Attorneys Holding Insurance Company Liable For Unfair Business Practices

Misrepresentations to people in Grand Prairie, Fort Worth, Dallas, Duncanville, De Soto, Lancaster, Cedar Hill, and other places in Texas can be a reason to sue an insurance company when the misrepresentation causes harm.
This issue is discussed in a 1987, Texas Supreme Court case styled, The Aetna Casualty and Surety Company v. Robert W. Marshall.
In this case the court upheld a verdict wherein The Aetna Casualty and Surety Company, (Aetna) was found to be guilty of making a misrepresentation by contractually promising benefits and then refusing to pay them.
The facts are, briefly, that Marshall sustained an occupational injury to his back in 1976. Marshall filed his worker’s compensation claim, and after an award from the Industrial Accident Board and an appeal to the district court of Brazoria County, Marshall settled his claim with Aetna for $20,000 and the payment by Aetna of all past medical expenses. Additionally, the settlement included a provision for payment by Aetna of future medical costs, as follows:
Any future medical aid, surgery, hospital services, nursing, chiropractic service, medicines and rehabilitation benefits for the injuries made the basis of this lawsuit, provided that such medical care and treatment is incurred within five (5) years from the date of this Judgment and rendered by or at the direction of a competent physician will be paid by the defendant, Aetna Casualty & Surety Company.
Almost immediately after the settlement, Marshall encountered difficulties with Aetna in obtaining payment for his medical expenses. Evidence shows delays in payment of medical bills by Aetna varying from four to five months, up to seventeen months, as well as an outright refusal by Aetna to reimburse for some prescribed medication. At the time of the trial, medical bills totaling $355 were still unpaid. Aetna’s adjuster even called one of Marshall’s doctors, stating that it would not pay Marshall’s current bills nor any future bills submitted by the doctor. Aetna refused to allow Marshall to attend a pain clinic recommended by one of his doctors. Marshall offered evidence showing that Aetna had been repeatedly advised of its mistake.
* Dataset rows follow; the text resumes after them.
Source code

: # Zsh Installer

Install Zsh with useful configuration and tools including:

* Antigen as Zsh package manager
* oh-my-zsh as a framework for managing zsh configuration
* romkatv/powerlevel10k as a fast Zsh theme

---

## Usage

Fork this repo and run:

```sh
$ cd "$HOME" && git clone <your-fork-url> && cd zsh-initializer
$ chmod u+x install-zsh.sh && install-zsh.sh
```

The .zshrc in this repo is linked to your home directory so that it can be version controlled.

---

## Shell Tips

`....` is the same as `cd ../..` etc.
Marshall elected to file suit under the Insurance Code with its provision for treble damages, alleging also a breach of a duty of good faith and fair dealing. The jury found in Marshall’s favor and this appeal resulted.
Texas Insurance Code, Section 541.151, makes actionable any violation of Texas Business & Commerce Code, Section 17.46. Marshall alleged that Aetna violated Section 17.46 by representing to him that it would provide benefits by the agreement and then failing to do so. Aetna argued that Marshall could not recover under that statute because he was not a consumer of goods or services and because a court judgment is not an insurance policy. The court pointed out that Section 541.151 did not incorporate the entire Deceptive Trade Practices Act which would require proof that Marshall was a consumer of goods or services. Instead, it provided a cause of action to a person who has been injured by an insurance carrier who engages in an act prohibited by Section 17.46.
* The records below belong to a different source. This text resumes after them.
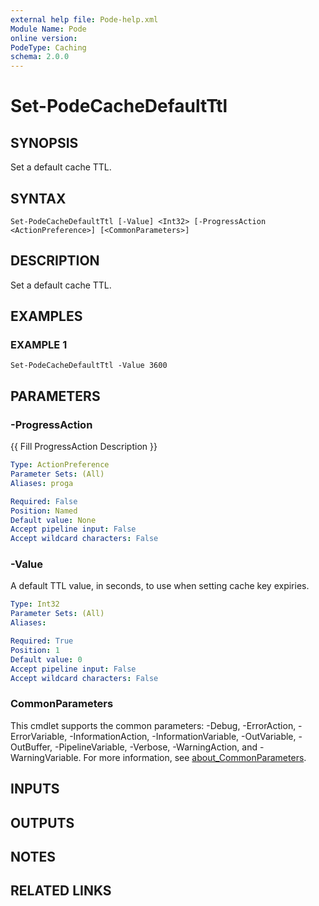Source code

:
 ```yaml
---
external help file: Pode-help.xml
Module Name: Pode
online version:
PodeType: Caching
schema: 2.0.0
---
```


# Set-PodeCacheDefaultTtl

## SYNOPSIS
Set a default cache TTL.

## SYNTAX

```
Set-PodeCacheDefaultTtl [-Value] <Int32> [-ProgressAction <ActionPreference>] [<CommonParameters>]
```

## DESCRIPTION
Set a default cache TTL.

## EXAMPLES

### EXAMPLE 1
```
Set-PodeCacheDefaultTtl -Value 3600
```

## PARAMETERS

### -ProgressAction
{{ Fill ProgressAction Description }}

```yaml
Type: ActionPreference
Parameter Sets: (All)
Aliases: proga

Required: False
Position: Named
Default value: None
Accept pipeline input: False
Accept wildcard characters: False
```

### -Value
A default TTL value, in seconds, to use when setting cache key expiries.

```yaml
Type: Int32
Parameter Sets: (All)
Aliases:

Required: True
Position: 1
Default value: 0
Accept pipeline input: False
Accept wildcard characters: False
```

### CommonParameters
This cmdlet supports the common parameters: -Debug, -ErrorAction, -ErrorVariable, -InformationAction, -InformationVariable, -OutVariable, -OutBuffer, -PipelineVariable, -Verbose, -WarningAction, and -WarningVariable. For more information, see [about_CommonParameters](http://go.microsoft.com/fwlink/?LinkID=113216).

## INPUTS

## OUTPUTS

## NOTES

## RELATED LINKS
The court said that Aetna’s contention that a judgment is not an insurance policy is likewise irrelevant. The question was simply whether Aetna engaged in conduct prohibited by Section 17.46. The jury found that Aetna misrepresented the medical benefits that it would pay under the agreed judgment. The terms of the agreement called for Aetna to pay Marshall’s medical bills incurred because of his back injury, while Aetna represented to Marshall that it had the right to pay only the bills from doctors whom they approved.
Current law in the Texas Insurance Code makes it less necessary for a wronged insured to seek remedies under the Texas Deceptive Trade Practices Act. But it is still good for an Insurance Law Attorney to have even more legal recourses against an insurance company when the company treats one of their insureds wrong.